Instrumentation and other opamps tend to increase the offset when the input resistance is high as well as the gain. I do not see why you use the two 1 MOhm resistors at the input. To filter any RF, using 10 kOhms is enough, and put a 10 nF capacitor across the input lines. You can also divide each resistor in two 5 kOhms and connect the capacitor at this half-way.
I guess, every analog guy will be asking this at first sight. The MAX4208 has a small common input headroom of 0.1 V below negative rail, it shouldn't be completely absorbed by the bias current voltage drop across input resistors. But it will be by any unexpected common mode signal.Also, you are using this op amp with a single supply voltage, but you are incorrectly DC biassing the input ports to ground with those 10 M resistors. You probably need to bias the inputs to +2.5 V thru a divider, or run the op amp off of a dual DC supply.
Hi everybody,
Concerning the 1 Mohm resistance, I cannot reduce this resistance because of the application. Indeed, it should be even higher!
In fact, these two resistances are two parallel, 15 cm long resistive lines, whose resistance is distributed along the line. They behave as a resistive transmission line, with a small intrinsic capacitance between the lines. The lines act as a low pass filter with a cutoff frequency of some kHz. No capacitor between the lines is then needed for rectification.

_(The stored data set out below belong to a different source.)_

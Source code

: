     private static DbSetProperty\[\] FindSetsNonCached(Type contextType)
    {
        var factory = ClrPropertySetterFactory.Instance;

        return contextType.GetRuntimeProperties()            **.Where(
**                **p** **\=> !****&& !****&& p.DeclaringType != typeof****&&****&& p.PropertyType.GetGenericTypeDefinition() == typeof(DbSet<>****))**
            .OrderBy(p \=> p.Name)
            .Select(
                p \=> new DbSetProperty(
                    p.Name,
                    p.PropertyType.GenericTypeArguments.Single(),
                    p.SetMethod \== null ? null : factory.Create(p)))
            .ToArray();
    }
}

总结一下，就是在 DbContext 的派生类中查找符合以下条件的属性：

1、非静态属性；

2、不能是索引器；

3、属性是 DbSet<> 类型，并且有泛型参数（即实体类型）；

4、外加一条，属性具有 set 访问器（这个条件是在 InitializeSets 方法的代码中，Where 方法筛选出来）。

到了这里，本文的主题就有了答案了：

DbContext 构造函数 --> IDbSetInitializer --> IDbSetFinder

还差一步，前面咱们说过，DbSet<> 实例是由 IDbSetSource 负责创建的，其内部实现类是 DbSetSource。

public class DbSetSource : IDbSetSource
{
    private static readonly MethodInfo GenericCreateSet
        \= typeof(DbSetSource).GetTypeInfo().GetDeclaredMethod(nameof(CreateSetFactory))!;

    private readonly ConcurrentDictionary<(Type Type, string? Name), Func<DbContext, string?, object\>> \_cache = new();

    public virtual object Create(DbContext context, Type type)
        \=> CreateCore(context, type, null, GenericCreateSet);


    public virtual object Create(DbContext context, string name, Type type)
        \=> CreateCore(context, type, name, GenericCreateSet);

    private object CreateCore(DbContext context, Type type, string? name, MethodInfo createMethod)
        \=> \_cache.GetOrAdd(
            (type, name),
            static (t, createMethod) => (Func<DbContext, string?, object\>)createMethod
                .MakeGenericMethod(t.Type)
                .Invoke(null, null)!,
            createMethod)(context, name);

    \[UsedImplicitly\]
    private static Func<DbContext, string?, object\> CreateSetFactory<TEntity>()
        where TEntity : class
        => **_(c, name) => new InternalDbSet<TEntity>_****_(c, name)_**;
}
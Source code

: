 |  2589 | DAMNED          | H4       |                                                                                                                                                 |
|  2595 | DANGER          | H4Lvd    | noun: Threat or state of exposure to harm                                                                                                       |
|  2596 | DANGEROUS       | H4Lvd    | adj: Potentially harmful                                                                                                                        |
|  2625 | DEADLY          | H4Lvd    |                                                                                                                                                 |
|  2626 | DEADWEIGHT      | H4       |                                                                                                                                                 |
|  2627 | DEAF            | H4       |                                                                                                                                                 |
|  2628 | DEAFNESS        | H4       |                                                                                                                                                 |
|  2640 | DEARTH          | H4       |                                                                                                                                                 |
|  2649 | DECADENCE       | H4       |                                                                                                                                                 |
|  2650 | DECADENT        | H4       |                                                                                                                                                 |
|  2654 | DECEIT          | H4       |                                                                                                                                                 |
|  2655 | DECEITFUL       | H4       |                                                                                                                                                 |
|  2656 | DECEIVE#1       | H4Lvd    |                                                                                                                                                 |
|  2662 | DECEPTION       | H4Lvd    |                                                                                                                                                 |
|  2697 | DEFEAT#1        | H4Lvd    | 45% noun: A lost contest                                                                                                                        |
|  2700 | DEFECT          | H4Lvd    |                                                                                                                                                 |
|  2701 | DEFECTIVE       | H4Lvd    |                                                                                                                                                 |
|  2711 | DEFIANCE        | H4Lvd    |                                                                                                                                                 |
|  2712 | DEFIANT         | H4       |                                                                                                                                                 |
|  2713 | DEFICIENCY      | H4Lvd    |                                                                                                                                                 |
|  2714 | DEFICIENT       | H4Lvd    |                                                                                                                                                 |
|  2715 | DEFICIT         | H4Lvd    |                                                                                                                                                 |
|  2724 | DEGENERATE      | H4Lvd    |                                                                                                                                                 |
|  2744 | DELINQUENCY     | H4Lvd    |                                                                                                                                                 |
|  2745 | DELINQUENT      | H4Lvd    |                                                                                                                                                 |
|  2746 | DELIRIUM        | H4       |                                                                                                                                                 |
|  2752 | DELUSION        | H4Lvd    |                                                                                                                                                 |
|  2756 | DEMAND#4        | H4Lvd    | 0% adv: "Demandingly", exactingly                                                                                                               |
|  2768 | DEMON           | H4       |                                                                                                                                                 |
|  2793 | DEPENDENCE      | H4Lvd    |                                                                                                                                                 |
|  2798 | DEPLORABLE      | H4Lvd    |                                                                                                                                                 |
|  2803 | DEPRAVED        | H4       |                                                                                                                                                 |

Therefore, the circuit must work with this high impedance. So the question would be: is the offset inherent to the high gain, high impedance source setting? Nothing can be done to reduce or get rid of the offset?

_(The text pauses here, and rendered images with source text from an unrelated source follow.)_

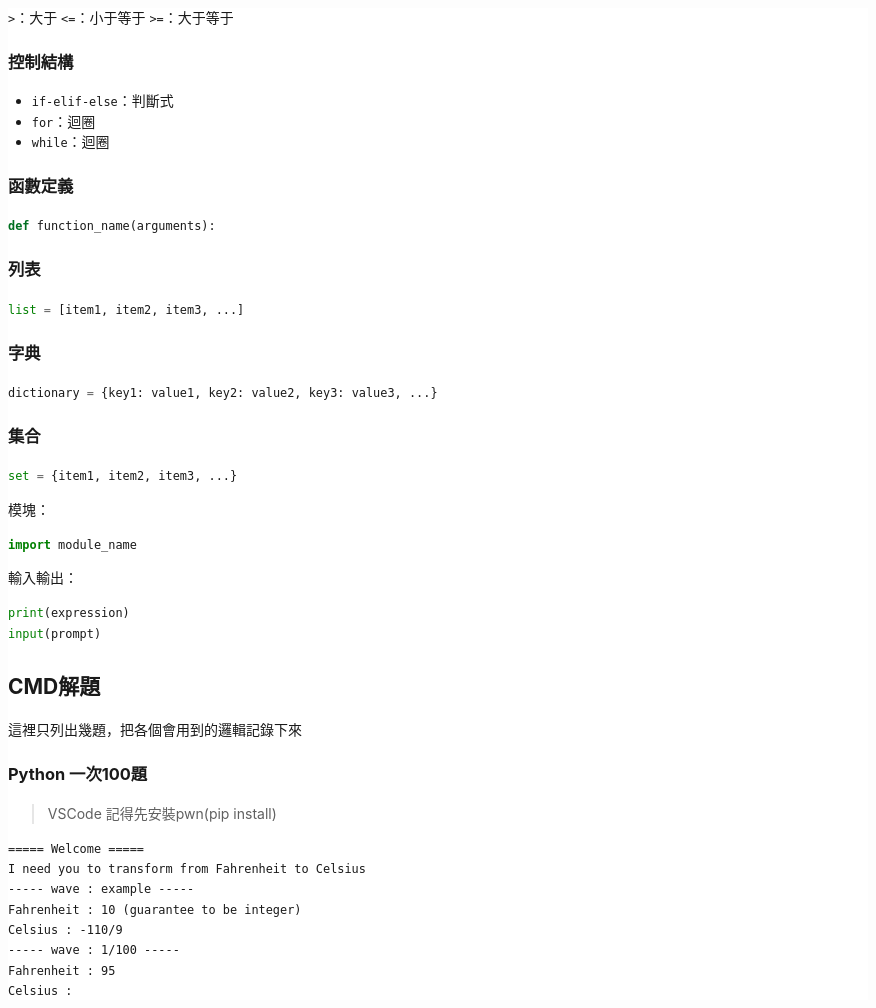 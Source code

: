 `>`：大于
`<=`：小于等于
`>=`：大于等于

### 控制結構
* `if-elif-else`：判斷式
* `for`：迴圈
* `while`：迴圈

### 函數定義
```python
def function_name(arguments):
```

### 列表
```python
list = [item1, item2, item3, ...]
```

### 字典
```python
dictionary = {key1: value1, key2: value2, key3: value3, ...}
```

### 集合
```python
set = {item1, item2, item3, ...}
```

模塊：
```python
import module_name
```

輸入輸出：
```python
print(expression)
input(prompt)
```

## CMD解題

這裡只列出幾題，把各個會用到的邏輯記錄下來

### Python 一次100題

> VSCode 記得先安裝pwn(pip install)
```
===== Welcome =====
I need you to transform from Fahrenheit to Celsius
----- wave : example -----
Fahrenheit : 10 (guarantee to be integer)
Celsius : -110/9
----- wave : 1/100 -----
Fahrenheit : 95
Celsius :
```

If that's so, I guess that one solution would be to use two cascaded amps with lower gain setting, as suggested by jiripolivka.

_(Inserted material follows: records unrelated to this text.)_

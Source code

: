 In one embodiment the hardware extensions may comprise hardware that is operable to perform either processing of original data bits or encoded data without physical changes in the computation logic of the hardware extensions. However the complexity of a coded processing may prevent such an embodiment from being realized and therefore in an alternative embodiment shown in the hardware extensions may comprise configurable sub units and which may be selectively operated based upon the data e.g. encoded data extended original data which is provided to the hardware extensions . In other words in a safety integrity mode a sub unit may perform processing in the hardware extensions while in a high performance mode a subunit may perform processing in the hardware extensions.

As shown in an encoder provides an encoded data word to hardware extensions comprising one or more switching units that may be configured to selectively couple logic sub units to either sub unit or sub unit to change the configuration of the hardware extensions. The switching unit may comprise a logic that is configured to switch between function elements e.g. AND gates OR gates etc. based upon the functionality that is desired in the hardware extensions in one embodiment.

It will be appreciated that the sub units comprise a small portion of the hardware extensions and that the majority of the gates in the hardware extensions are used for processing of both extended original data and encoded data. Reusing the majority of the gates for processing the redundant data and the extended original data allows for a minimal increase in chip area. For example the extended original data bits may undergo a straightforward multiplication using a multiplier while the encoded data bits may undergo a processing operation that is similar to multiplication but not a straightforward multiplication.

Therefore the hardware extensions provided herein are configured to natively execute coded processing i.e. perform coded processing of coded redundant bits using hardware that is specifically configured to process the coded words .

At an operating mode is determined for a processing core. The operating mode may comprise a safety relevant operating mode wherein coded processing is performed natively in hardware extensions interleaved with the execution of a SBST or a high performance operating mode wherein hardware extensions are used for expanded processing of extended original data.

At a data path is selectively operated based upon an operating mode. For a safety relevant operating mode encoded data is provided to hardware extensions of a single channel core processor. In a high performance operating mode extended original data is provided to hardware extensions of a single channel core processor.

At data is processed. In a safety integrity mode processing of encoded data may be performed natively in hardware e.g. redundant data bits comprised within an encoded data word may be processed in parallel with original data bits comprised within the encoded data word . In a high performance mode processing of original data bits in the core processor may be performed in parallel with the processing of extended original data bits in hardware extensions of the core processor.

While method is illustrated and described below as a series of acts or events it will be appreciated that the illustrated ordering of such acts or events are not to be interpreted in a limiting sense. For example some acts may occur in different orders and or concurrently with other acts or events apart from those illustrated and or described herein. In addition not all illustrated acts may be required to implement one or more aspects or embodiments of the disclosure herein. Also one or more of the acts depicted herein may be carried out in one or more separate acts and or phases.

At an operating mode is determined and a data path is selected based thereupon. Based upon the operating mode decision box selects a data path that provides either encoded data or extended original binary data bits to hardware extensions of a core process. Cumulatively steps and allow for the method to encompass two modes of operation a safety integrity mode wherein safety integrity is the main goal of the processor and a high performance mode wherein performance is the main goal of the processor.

Concerning the inputs bias, I bias the input ports to ground as the input coming from the detector will always be positive. Also, this gives a greater output dynamic range (0-5V instead of 0-2,5V). However I'm not at all an expert in op amps (I think it's obvious :sadand don't know if it would be necessary to bias the inputs to the mid supply. Anyway, if I do so, will this modification affect or improve the offset problem?
With the high gain, the floating "long" line to the dipole and dipole itself calls for the offset problem. As the others advised, the easiest solution may be to connect a 1 MOhm potentiometer between Vcc and ground, and pull the both (or at least one) input pin to ~ Vcc/2. If you still see an offset, adjust the ~ Vcc/2 to get rid of it.
As the line from the dipole-/detector to opamp is so long, it will almost certainly pick up some static and RF signal from around (even light adds up), and can cause the offset. Did you tested the dipole detector alone with an oscilloscope? Maybe you will be shocked what you can see! Then no wonder you have an offset at the high gain!
no, you "limit" the input swing to +/-2.5V. The output swing will be from Vref to Vcc - something.it reduces a lot the output swing of my circuit: as the input is always positive, the output would only swing between 0 and 2.5 V, instead of 0 to 5 V. Am I rigth?
no, you "limit" the input swing to +/-2.5V. The output swing will be from Vref to Vcc - something.